- [WHAT THIS TASK INVOLVES]
Return every line below exactly as written.

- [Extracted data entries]
--- START ---

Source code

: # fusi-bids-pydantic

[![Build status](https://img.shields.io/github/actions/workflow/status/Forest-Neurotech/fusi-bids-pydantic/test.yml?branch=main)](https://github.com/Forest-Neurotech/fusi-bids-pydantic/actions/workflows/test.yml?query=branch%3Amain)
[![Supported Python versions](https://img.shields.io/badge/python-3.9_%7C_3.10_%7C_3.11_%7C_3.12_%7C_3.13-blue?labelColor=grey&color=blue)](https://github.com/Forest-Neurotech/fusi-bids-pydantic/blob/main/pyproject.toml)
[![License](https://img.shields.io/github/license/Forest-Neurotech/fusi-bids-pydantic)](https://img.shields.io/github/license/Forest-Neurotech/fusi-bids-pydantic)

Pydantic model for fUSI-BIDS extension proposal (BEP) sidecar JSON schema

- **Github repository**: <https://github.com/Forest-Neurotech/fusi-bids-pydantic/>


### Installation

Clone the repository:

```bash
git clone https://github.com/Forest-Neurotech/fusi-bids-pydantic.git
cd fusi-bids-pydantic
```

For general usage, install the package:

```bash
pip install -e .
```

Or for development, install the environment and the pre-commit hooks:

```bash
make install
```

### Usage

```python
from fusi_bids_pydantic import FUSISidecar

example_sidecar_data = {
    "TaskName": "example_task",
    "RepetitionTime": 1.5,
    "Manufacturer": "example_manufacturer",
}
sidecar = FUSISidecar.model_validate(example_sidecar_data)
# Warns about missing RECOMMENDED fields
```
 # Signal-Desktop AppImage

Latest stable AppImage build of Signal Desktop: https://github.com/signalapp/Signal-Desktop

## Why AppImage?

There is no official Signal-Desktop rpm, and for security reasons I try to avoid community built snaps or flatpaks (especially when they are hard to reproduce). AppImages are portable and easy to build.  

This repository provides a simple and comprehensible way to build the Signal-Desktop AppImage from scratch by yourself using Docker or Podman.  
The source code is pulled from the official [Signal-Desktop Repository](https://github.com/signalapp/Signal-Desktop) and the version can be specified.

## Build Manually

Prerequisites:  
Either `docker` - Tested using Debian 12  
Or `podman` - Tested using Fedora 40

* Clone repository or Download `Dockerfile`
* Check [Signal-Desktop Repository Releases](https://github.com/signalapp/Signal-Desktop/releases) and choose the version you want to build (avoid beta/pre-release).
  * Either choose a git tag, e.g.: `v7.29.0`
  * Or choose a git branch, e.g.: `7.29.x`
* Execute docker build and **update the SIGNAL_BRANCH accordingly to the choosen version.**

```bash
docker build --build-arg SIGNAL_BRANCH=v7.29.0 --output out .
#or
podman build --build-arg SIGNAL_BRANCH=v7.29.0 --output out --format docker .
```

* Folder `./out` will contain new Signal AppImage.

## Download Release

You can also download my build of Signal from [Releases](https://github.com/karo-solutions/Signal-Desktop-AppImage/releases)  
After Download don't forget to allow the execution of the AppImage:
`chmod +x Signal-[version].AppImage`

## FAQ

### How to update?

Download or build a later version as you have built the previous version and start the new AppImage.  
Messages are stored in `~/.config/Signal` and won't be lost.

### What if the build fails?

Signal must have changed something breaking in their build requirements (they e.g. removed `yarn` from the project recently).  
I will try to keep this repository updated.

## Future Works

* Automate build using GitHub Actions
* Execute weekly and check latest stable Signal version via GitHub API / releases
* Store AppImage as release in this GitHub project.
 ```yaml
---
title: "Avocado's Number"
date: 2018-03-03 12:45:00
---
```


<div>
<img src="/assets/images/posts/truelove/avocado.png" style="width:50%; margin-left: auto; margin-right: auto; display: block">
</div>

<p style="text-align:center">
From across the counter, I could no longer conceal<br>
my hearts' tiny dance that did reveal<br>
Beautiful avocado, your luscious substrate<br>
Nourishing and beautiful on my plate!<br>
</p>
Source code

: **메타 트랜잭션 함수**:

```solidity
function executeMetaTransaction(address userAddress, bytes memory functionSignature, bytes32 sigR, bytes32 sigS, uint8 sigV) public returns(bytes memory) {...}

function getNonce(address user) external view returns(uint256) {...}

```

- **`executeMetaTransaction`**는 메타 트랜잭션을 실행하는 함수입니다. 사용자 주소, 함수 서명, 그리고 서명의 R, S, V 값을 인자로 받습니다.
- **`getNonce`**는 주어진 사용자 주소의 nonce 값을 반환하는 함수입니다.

--- END ---

- [RESPONSE]
Source code

: # fusi-bids-pydantic

[![Build status](https://img.shields.io/github/actions/workflow/status/Forest-Neurotech/fusi-bids-pydantic/test.yml?branch=main)](https://github.com/Forest-Neurotech/fusi-bids-pydantic/actions/workflows/test.yml?query=branch%3Amain)
[![Supported Python versions](https://img.shields.io/badge/python-3.9_%7C_3.10_%7C_3.11_%7C_3.12_%7C_3.13-blue?labelColor=grey&color=blue)](https://github.com/Forest-Neurotech/fusi-bids-pydantic/blob/main/pyproject.toml)
[![License](https://img.shields.io/github/license/Forest-Neurotech/fusi-bids-pydantic)](https://img.shields.io/github/license/Forest-Neurotech/fusi-bids-pydantic)

Pydantic model for fUSI-BIDS extension proposal (BEP) sidecar JSON schema

- **Github repository**: <https://github.com/Forest-Neurotech/fusi-bids-pydantic/>


### Installation

Clone the repository:

```bash
git clone https://github.com/Forest-Neurotech/fusi-bids-pydantic.git
cd fusi-bids-pydantic
```

For general usage, install the package:

```bash
pip install -e .
```

Or for development, install the environment and the pre-commit hooks:

```bash
make install
```

### Usage

```python
from fusi_bids_pydantic import FUSISidecar

example_sidecar_data = {
    "TaskName": "example_task",
    "RepetitionTime": 1.5,
    "Manufacturer": "example_manufacturer",
}
sidecar = FUSISidecar.model_validate(example_sidecar_data)
# Warns about missing RECOMMENDED fields
```
 # Signal-Desktop AppImage

Latest stable AppImage build of Signal Desktop: https://github.com/signalapp/Signal-Desktop

## Why AppImage?

There is no official Signal-Desktop rpm, and for security reasons I try to avoid community built snaps or flatpaks (especially when they are hard to reproduce). AppImages are portable and easy to build.  

This repository provides a simple and comprehensible way to build the Signal-Desktop AppImage from scratch by yourself using Docker or Podman.  
The source code is pulled from the official [Signal-Desktop Repository](https://github.com/signalapp/Signal-Desktop) and the version can be specified.

## Build Manually

Prerequisites:  
Either `docker` - Tested using Debian 12  
Or `podman` - Tested using Fedora 40

* Clone repository or Download `Dockerfile`
* Check [Signal-Desktop Repository Releases](https://github.com/signalapp/Signal-Desktop/releases) and choose the version you want to build (avoid beta/pre-release).
  * Either choose a git tag, e.g.: `v7.29.0`
  * Or choose a git branch, e.g.: `7.29.x`
* Execute docker build and **update the SIGNAL_BRANCH accordingly to the choosen version.**

```bash
docker build --build-arg SIGNAL_BRANCH=v7.29.0 --output out .
#or
podman build --build-arg SIGNAL_BRANCH=v7.29.0 --output out --format docker .
```

* Folder `./out` will contain new Signal AppImage.

## Download Release

You can also download my build of Signal from [Releases](https://github.com/karo-solutions/Signal-Desktop-AppImage/releases)  
After Download don't forget to allow the execution of the AppImage:
`chmod +x Signal-[version].AppImage`

## FAQ

### How to update?

Download or build a later version as you have built the previous version and start the new AppImage.  
Messages are stored in `~/.config/Signal` and won't be lost.

### What if the build fails?

Signal must have changed something breaking in their build requirements (they e.g. removed `yarn` from the project recently).  
I will try to keep this repository updated.

## Future Works

* Automate build using GitHub Actions
* Execute weekly and check latest stable Signal version via GitHub API / releases
* Store AppImage as release in this GitHub project.
 ```yaml
---
title: "Avocado's Number"
date: 2018-03-03 12:45:00
---
```


<div>
<img src="/assets/images/posts/truelove/avocado.png" style="width:50%; margin-left: auto; margin-right: auto; display: block">
</div>

<p style="text-align:center">
From across the counter, I could no longer conceal<br>
my hearts' tiny dance that did reveal<br>
Beautiful avocado, your luscious substrate<br>
Nourishing and beautiful on my plate!<br>
</p>
Source code

: **메타 트랜잭션 함수**:

```solidity
function executeMetaTransaction(address userAddress, bytes memory functionSignature, bytes32 sigR, bytes32 sigS, uint8 sigV) public returns(bytes memory) {...}

function getNonce(address user) external view returns(uint256) {...}

```

- **`executeMetaTransaction`**는 메타 트랜잭션을 실행하는 함수입니다. 사용자 주소, 함수 서명, 그리고 서명의 R, S, V 값을 인자로 받습니다.
- **`getNonce`**는 주어진 사용자 주소의 nonce 값을 반환하는 함수입니다.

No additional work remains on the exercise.